There's nothing quite like this in Guate. Down there there's a certain amount of honest grot wherever you look, an attention-grabbing lack of uncorrupted artifice.
But here you are in Vacation World; an ersatz gringo playground. And if you are not part of it you are in a way forced to act like a cockroach scurrying out from the cracks whenever opportunity permits.
V reck0ns that one reason that there are no recycling bins in Antigua is that there are loads of 'unofficial' recyclers on the prowl. You have only to drop that Coke can in the dust and not long afterwards some hungry fingers have whisked it up into a carrier bag. Well this pic shows what happens in Vacation World, which of course must keep up the pretence of local adherence to First World mores - open war between unofficial recyclers and the municipal recycling bin. I passed this one three times at different stages of the day today and each time it looked as if it was eating a man's arm.
I'd been up for 24 hrs when I called it a night at the Blue Parrot last night - midnight - not late enough to observe the women on the ground beneath the bar's swing seats sifting through the sand in the hope of finding a 5 peso coin...
The B.P is pretty much all that's left of "old Playa", that hip, rather Bohemian stretch of palapa-style hotels and bars that sat on the white sand between the two piers. It looks like Wilma gave the developers a bit of a head start, but beach-front property aside, there's little to support the mayor's assertion the day after the hurricane struck that Playa had been "destroyed". I hadn't been expecting to see the towering palapa of Madre Tierra, but there it was, and now here I am in the Zoo cybercafe underneath it.
Earlier in the day I watched West Ham play Manchester United in this same bar.

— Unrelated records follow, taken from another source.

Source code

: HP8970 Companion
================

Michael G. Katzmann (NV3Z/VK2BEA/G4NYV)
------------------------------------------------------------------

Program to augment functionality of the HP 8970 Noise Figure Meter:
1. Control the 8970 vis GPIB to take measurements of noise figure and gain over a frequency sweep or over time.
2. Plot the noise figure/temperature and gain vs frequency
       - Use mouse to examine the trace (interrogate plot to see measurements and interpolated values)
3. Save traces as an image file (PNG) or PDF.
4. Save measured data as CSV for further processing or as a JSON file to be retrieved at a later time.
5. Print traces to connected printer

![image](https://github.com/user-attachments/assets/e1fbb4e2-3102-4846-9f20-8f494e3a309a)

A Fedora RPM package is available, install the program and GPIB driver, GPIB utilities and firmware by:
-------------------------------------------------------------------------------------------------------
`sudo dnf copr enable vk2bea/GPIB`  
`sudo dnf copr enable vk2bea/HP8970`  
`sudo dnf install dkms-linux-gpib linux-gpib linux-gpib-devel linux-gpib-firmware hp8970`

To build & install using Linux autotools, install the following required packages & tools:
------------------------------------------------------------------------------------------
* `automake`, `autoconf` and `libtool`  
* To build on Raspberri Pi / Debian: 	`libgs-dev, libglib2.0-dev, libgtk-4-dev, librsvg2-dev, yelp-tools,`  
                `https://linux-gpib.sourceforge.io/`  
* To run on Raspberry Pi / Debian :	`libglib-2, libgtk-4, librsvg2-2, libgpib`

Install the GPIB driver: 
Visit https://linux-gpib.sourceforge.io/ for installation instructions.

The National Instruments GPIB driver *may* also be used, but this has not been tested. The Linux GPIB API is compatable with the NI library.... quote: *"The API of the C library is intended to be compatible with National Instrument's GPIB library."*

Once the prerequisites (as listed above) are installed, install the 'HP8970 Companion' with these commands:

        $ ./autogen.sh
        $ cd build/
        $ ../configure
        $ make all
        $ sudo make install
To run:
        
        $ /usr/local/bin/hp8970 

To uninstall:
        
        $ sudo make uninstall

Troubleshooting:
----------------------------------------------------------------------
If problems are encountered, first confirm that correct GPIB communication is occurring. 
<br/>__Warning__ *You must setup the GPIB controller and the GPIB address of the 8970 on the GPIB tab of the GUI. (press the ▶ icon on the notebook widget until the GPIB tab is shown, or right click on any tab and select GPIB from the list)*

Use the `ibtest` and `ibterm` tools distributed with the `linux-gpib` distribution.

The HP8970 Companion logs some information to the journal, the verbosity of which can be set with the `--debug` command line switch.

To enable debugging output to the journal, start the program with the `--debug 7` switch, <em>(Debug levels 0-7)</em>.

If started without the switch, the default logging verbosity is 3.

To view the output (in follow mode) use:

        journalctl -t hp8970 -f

One of the two Argie commentators on FOX started singing (to an imaginary hard rock beat) when Rio-Coker scored, and then didn't really stop. Simon Cowell would have been sitting with his arms folded, smiling knowingly. Talking of Argies, "gwess-hum" won because they didn't play that pair of hopelessly slack economic migrants Tevez and 'Rasca-ano'.
I get more smiles here when I don't roll out my colloquial Central American Spanish. It tends to throw them a bit. Firstly, they don't really like Guatemalans, and secondly it spanners their whole "hey amigo" patter. Still, they are an impressively industrious lot these Yucatec Maya.
I don't know another place in the world with such a concentration of opportunities to buy things you don't really want or need - including stuff that nobody could need, not here at least. What's with the surf boards? Are you supposed to wander up La Quinta with this fetishistic lifetsyle symbol under your arm, occasionally taking out a Mariachi with a deft side-swipe? It's no use in the Caribbean Sea for sure, the waves just aren't gnarly enough.
Actually, there is one useful item on sale here: Indonesian sarongs. V has bought loads over the years and I offered to add to her collection yesterday, but she has more than she knows what to do with, she told me last night.
And my bags have a lot more Habanero sauce in them now than when I arrived. Melinda's.
Blogger.com has gone all "no maaanches" on me - it seems to know that I have plugged into a local area network in Mexico and has displayed all the menus in Spanish.
Anyway, it's almost time to catch a bus that will take me another 50kms or so further south to Las Ranitas. If there's wireless there I may get in another post before Belize.